Thursday, 31 May 2012
Scientists have pinpointed the ‘stay green' DNA in barley in new research that may help farmers to grow better crops in areas of drought, heat and salinity.
In an international collaboration, researchers studied a set of 292 barley accessions from the International Center for Agricultural Research in the Dry Areas (ICARDA) in Aleppo, Syria. The accessions were collected from 35 countries in six geographic regions including Africa, Middle East Asia, North East Asia, Arabian Peninsula, Australia and Europe.
The collaboration was between The University of Western Australia's Institute of Agriculture and researchers in China, the United States and Syria.

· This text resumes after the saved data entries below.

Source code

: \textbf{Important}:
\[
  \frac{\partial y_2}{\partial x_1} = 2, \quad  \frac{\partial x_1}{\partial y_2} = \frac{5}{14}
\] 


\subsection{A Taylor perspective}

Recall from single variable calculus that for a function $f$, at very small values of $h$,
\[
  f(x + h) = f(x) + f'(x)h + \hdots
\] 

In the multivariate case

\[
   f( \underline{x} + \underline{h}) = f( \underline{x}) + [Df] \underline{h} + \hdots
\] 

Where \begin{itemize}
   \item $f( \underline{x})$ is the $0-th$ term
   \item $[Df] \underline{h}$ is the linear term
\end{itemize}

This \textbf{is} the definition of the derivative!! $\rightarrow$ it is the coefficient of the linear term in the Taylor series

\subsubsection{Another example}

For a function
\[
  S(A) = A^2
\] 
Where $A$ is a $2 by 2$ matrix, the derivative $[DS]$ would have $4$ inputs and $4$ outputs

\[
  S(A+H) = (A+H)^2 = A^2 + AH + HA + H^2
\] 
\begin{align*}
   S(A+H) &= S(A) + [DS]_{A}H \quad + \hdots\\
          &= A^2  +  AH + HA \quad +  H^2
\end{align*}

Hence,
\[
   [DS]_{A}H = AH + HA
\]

Using a molecular biology technique known as EcoTILLING that allows direct identification of natural mutations in specific genes, the researchers were able to identify 23 DNA sequence variations, 17 of which occurred in the gene coding region. Two of the 17 DNA sequence variations in the coding region are predicted to cause malfunctioned proteins, which will cause change in barley phenotypic traits.
By gaining a better understanding of the genetic variation in genes that encode the light harvesting chlorophyll a/b-binding proteins (LHCP), plant breeders will be able to use these DNA sequence variations as DNA markers to improve the ‘stay green' efficiency of plants.
The study found that samples from Middle East Asia had the highest genetic diversity in genes that encode the LHCP. The barley species Hordeum spontaneum showed greater genetic diversity than Hordeum vulgare, leading researchers to conclude that crossing and transfer of genes from Middle East Asian accession into cultivated barley will enhance genetic diversity.
Barley is an important cereal crop grown during winter/spring in dryland areas of the world for both food and feed.
In Western Australia, barley is the second most important cereal crop after wheat. Some 85 per cent of WA barley production is exported playing an important part in the international barley trade where it provides around one sixth of the worlds' traded malting barley.
Future research will use the latest study Allelic Variations of a Light Harvesting Chlorophyll A/B-Binding Protein Gene (Lhcb 1) Associated with Agronomic Traits in Barley published by PLoS One online to focus more closely on the drought resistance of barley lines.
UWA has Memoranda of Understanding with Guangzhou University (GZU) and ICARDA and actively collaborates with both institutions.
The ICARDA gene bank holds the largest collection of barley genetic resources in the world, including wild types and land races with tremendous potential for genetic variation in resistance to drought and heat stress.